▶ _Directions for this task_
A word-for-word reproduction of the data below is needed, with no pictures in it.

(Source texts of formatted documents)

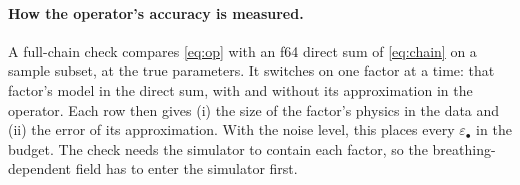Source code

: \documentclass[11pt]{article}
\theoremstyle{remark}
\begin{document}
\paragraph{How the operator's accuracy is measured.} A full-chain check compares \cref{eq:op} with an f64 direct sum of \cref{eq:chain} on a sample subset, at the true parameters. It switches on one factor at a time: that factor's model in the direct sum, with and without its approximation in the operator. Each row then gives (i) the size of the factor's physics in the data and (ii) the error of its approximation. With the noise level, this places every $\varepsilon_\bullet$ in the budget. The check needs the simulator to contain each factor, so the breathing-dependent field has to enter the simulator first.
\end{document}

▶ _Result of the exercise_
Source code

: \documentclass[11pt]{article}
\theoremstyle{remark}
\begin{document}
\paragraph{How the operator's accuracy is measured.} A full-chain check compares \cref{eq:op} with an f64 direct sum of \cref{eq:chain} on a sample subset, at the true parameters. It switches on one factor at a time: that factor's model in the direct sum, with and without its approximation in the operator. Each row then gives (i) the size of the factor's physics in the data and (ii) the error of its approximation. With the noise level, this places every $\varepsilon_\bullet$ in the budget. The check needs the simulator to contain each factor, so the breathing-dependent field has to enter the simulator first.
\end{document}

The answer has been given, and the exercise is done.